- [AIM OF THE EXERCISE] From the records below, copy every line that contains the word "generator".

- [EXERCISE DATA]
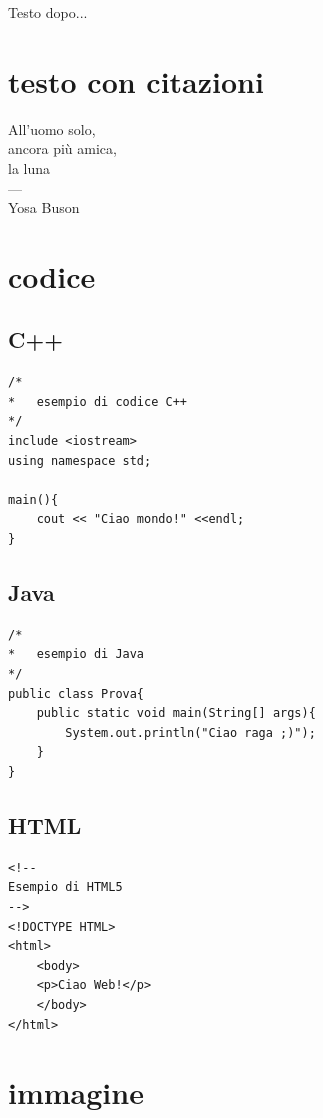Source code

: \documentclass[12pt,a4paper]{article}
\begin{document}
Testo dopo...
\newpage

\section{testo con citazioni}
All'uomo solo,\\
ancora pi\`{u} amica,\\
la luna\\
---\\
Yosa Buson
\newpage

\section{codice}
\subsection{C++}
\begin{lstlisting}[basicstyle=\ttfamily]
/*
*	esempio di codice C++
*/
include <iostream>
using namespace std;

main(){
	cout << "Ciao mondo!" <<endl;
}
\end{lstlisting}

\subsection{Java}
\begin{lstlisting}[basicstyle=\ttfamily]
/*
*	esempio di Java
*/
public class Prova{
	public static void main(String[] args){
		System.out.println("Ciao raga ;)");	
	}
}
\end{lstlisting}

\subsection{HTML}
\begin{lstlisting}[basicstyle=\ttfamily]
<!--
Esempio di HTML5
-->
<!DOCTYPE HTML>
<html>
	<body>
	<p>Ciao Web!</p>
	</body>
</html>
\end{lstlisting}
\newpage

%

\section{immagine}
\end{document}
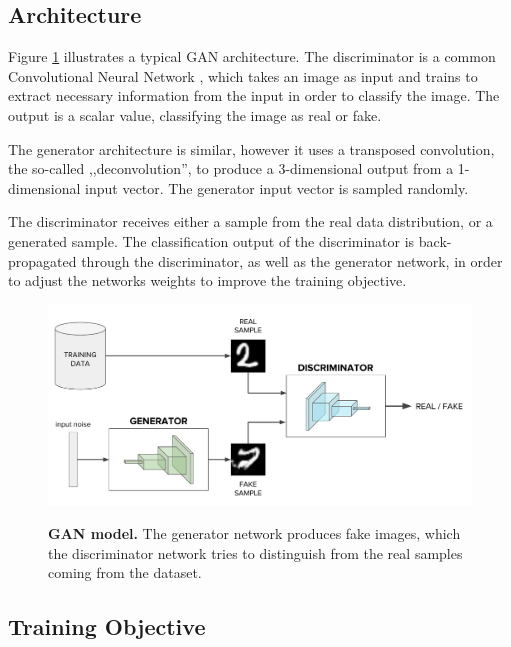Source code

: \documentclass[12pt]{report}
\begin{document}
\pagebreak
\subsection{Architecture}

Figure \ref{fig:gan} illustrates a typical GAN architecture. The discriminator is a common Convolutional Neural Network \cite{lecun_convolutional_1995}, which takes an image as input and trains to extract necessary information from the input in order to classify the image. The output is a scalar value, classifying the image as real or fake.

The generator architecture is similar, however it uses a transposed convolution, the so-called ,,deconvolution'', to produce a 3-dimensional output from a 1-dimensional input vector. The generator input vector is sampled randomly.

The discriminator receives either a sample from the real data distribution, or a generated sample. The classification output of the discriminator is back-propagated  through the discriminator, as well as the generator network, in order to adjust the networks weights to improve the training objective.

\begin{figure}[h]
\centering
{\includegraphics[width=\linewidth]{02_background/gan_model}}
\caption{\label{fig:gan} \textbf{GAN model.} The generator network produces fake images, which the discriminator network tries to distinguish from the real samples coming from the dataset.}
\end{figure}

\subsection{Training Objective} \label{sec:GAN_training}
\end{document}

- [EXERCISE RESULT]
The generator architecture is similar, however it uses a transposed convolution, the so-called ,,deconvolution'', to produce a 3-dimensional output from a 1-dimensional input vector. The generator input vector is sampled randomly.
The discriminator receives either a sample from the real data distribution, or a generated sample. The classification output of the discriminator is back-propagated  through the discriminator, as well as the generator network, in order to adjust the networks weights to improve the training objective.
\caption{\label{fig:gan} \textbf{GAN model.} The generator network produces fake images, which the discriminator network tries to distinguish from the real samples coming from the dataset.}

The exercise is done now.